Draughts under the van - you could fit a clip on skirt as with caravan awnings
Time to erect - well it depends on you really as with caravan awnings sometimes minutes, sometimes longer dependant on weather.

I saw a canopy/awning fly over van last weekend cos it wasnt pegged.

If I was buying another new van, two things I wouldnt have fitted even if standard, 1) roll out canopy/awning 2) Status aerial


----------



## Anonymous (Nov 10, 2000)

I have a Safari awning it came with the van.
I only use the front of the safari room, it slides in to the rail very easily and helps hold the awning steady.
If I need to drive away the front slides off in a couple of seconds.
I use wind breaks for the sides. why?
The safari room sides are a real pain. First you slide poles into the top edge of the side panel then clip the poles into the awning fitting on the van and the front edge of the awning whilst trying to get the slide out poles the correct length. then twist lock when all in position.
Oh and you need a pair of steps to put them up!
George


----------



## 89090 (May 13, 2005)

I agree with Dodger. they can be a pain. A free standing one is much better. look at classified ads in the motorhome press, there is always a bargain to be had with free standers.


Ken


----------



## Anonymous (Nov 10, 2000)

We have always been anti-awning, and when we bought our secondhand van the seller offered us the Safari room to go with the roll out awning. We said 'No thank you'. HOWEVER, after further thought we realised that we would be longtiming at some point and on a site for some days. It seemed that the awning would add living space, and would be somewhere different to sit with a group of friends, etc rather than crowding into the van. Some protection from insects when sitting out of an evening etc.

So, it was offered at a good price and we took them up on it. Glad we did. I am impressed by how sturdy it is and particulalry by how easy it is to put up - I basically put it up myself with limited assistance from Jan (I'm 5ft 7ins, and agile).

1. Are they worth the price. ANS If you will use it a lot, then yes. The construction and materials are far more durable than normal caravan awnings - they are a different animal.

2. How long do they take to erect. ANS On my own, 15-20mins. First time, all afternoon with 2 helpers - I eventually had to read the instructions.

3. Are the weather proof. ANS Pretty much - they are not canvas, it is some sort of plasticised material. Storm force 10 - well, that's pushing it.

4. Can you just put the sides up as a wind break. ANS Yes

5. What about drafts from under the van. ANS As someone said, you can get clipon skirts, and these are worth having. Wish I knew where to get some for a Frankia van. Jan's going to have to make some.

Another issue is storage and weight. Its quite a big bag. Don't know about stand alone awnings - never seen one. We have a scooter and mountain bikes on board to zip about with so less of a problem.
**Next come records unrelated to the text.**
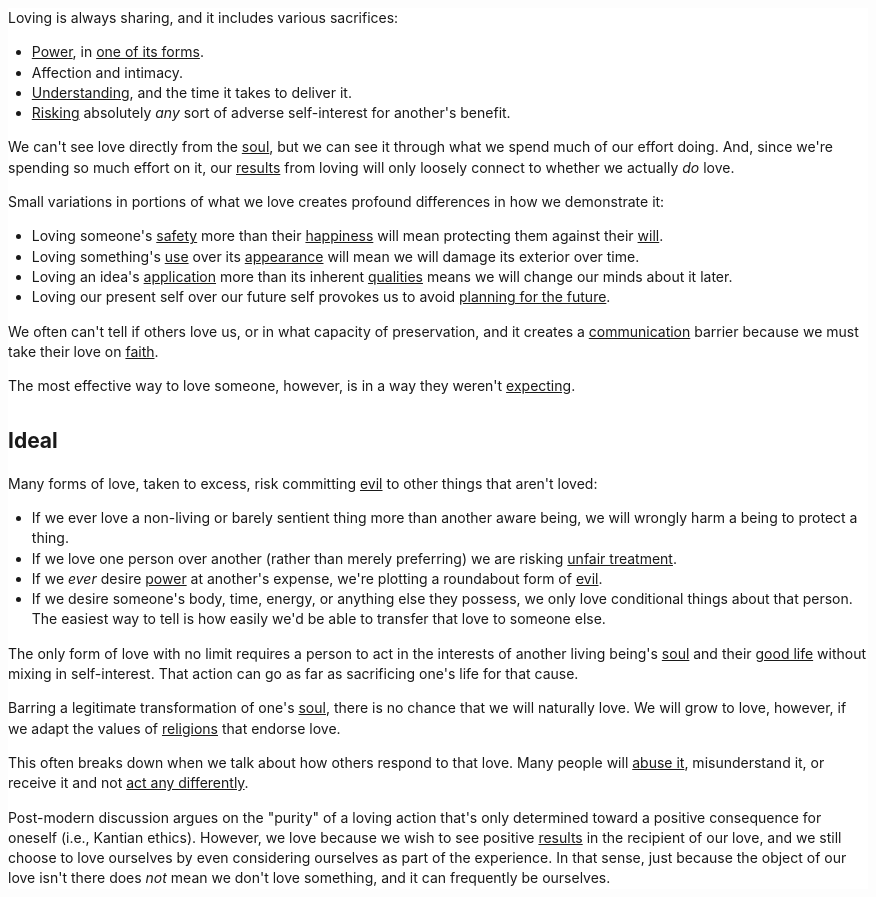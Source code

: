 Loving is always sharing, and it includes various sacrifices:

- [Power](power.md), in [one of its forms](power-types.md).
- Affection and intimacy.
- [Understanding](understanding.md), and the time it takes to deliver it.
- [Risking](safety.md) absolutely *any* sort of adverse self-interest for another's benefit.

We can't see love directly from the [soul](humanity.md), but we can see it through what we spend much of our effort doing. And, since we're spending so much effort on it, our [results](mind-creativity-results.md) from loving will only loosely connect to whether we actually *do* love.

Small variations in portions of what we love creates profound differences in how we demonstrate it:

- Loving someone's [safety](safety.md) more than their [happiness](happiness.md) will mean protecting them against their [will](purpose.md).
- Loving something's [use](purpose.md) over its [appearance](image.md) will mean we will damage its exterior over time.
- Loving an idea's [application](decisions.md) more than its inherent [qualities](values-quality.md) means we will change our minds about it later.
- Loving our present self over our future self provokes us to avoid [planning for the future](imagination.md).

We often can't tell if others love us, or in what capacity of preservation, and it creates a [communication](people-conversation.md) barrier because we must take their love on [faith](trust.md).

The most effective way to love someone, however, is in a way they weren't [expecting](imagination.md).

## Ideal

Many forms of love, taken to excess, risk committing [evil](morality-evil.md) to other things that aren't loved:

- If we ever love a non-living or barely sentient thing more than another aware being, we will wrongly harm a being to protect a thing.
- If we love one person over another (rather than merely preferring) we are risking [unfair treatment](morality-justice.md).
- If we *ever* desire [power](power.md) at another's expense, we're plotting a roundabout form of [evil](morality-evil.md).
- If we desire someone's body, time, energy, or anything else they possess, we only love conditional things about that person. The easiest way to tell is how easily we'd be able to transfer that love to someone else.

The only form of love with no limit requires a person to act in the interests of another living being's [soul](humanity.md) and their [good life](goodlife.md) without mixing in self-interest. That action can go as far as sacrificing one's life for that cause.

Barring a legitimate transformation of one's [soul](humanity.md), there is no chance that we will naturally love. We will grow to love, however, if we adapt the values of [religions](religion.md) that endorse love.

This often breaks down when we talk about how others respond to that love. Many people will [abuse it](power.md), misunderstand it, or receive it and not [act any differently](changes.md).

Post-modern discussion argues on the "purity" of a loving action that's only determined toward a positive consequence for oneself (i.e., Kantian ethics). However, we love because we wish to see positive [results](mind-creativity-results.md) in the recipient of our love, and we still choose to love ourselves by even considering ourselves as part of the experience. In that sense, just because the object of our love isn't there does *not* mean we don't love something, and it can frequently be ourselves.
Also skis, if appropriate.

Graham


----------



## peejay (May 10, 2005)

In my humble opinion roll out awnings are handy as a 'quick' solution as a sun shade and handy when you want to leave the door open when its raining . As soon as you complicate matters by adding safari rooms you might just as well buy a freestanding awning. 

pete


----------



## peejay (May 10, 2005)

Just had another thought....

Ken wrote;


> I agree with Dodger. they can be a pain. A free standing one is much better. look at classified ads in the motorhome press, there is always a bargain to be had with free standers.
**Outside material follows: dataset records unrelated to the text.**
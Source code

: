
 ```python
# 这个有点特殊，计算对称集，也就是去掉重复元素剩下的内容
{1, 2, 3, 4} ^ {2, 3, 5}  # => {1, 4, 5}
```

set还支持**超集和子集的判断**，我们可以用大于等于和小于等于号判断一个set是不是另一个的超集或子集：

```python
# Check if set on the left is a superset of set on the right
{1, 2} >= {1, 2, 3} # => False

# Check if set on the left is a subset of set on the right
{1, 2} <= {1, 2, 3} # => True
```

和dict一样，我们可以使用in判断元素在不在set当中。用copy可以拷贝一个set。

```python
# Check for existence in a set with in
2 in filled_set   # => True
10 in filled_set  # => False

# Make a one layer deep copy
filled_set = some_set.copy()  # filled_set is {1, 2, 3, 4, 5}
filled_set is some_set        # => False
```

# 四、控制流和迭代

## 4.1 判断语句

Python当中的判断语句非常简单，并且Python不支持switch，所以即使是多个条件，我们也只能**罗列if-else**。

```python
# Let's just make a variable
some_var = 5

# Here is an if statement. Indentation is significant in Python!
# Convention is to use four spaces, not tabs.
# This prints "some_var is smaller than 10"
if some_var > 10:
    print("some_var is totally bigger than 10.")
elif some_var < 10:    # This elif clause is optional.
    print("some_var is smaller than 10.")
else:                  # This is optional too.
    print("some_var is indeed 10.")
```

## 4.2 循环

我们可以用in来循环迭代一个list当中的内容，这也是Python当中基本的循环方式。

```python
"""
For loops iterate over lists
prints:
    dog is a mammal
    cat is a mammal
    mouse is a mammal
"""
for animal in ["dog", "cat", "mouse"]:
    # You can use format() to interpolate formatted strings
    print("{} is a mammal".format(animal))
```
There always seem to be loads for sale, so perhaps they're not that good after all (?).

pete.


----------



## 89090 (May 13, 2005)

There are loads of safari rooms for sale in the classifieds, perhaps as Peejay says, they are not that good. I base my thoughts on my good friend's awning, complete with sides etc. Once it is up, it is great, extra living space. But if you want to trundle off, you have to take it all down, right old pain that. I have a free standing one which is easier to erect and can leave it on site and go out for the day. Just my opinion.

Ken


----------



## 88890 (May 10, 2005)

Thanks everyone for your replies.  

I have a 23ft Benimar and I tend to just stay on site with it. I don't use it to explore the local area what with height barriers, small parking bays and the security issues, so I tow my smart car or take my scooter to explore, so the free standing type to me seams pointless.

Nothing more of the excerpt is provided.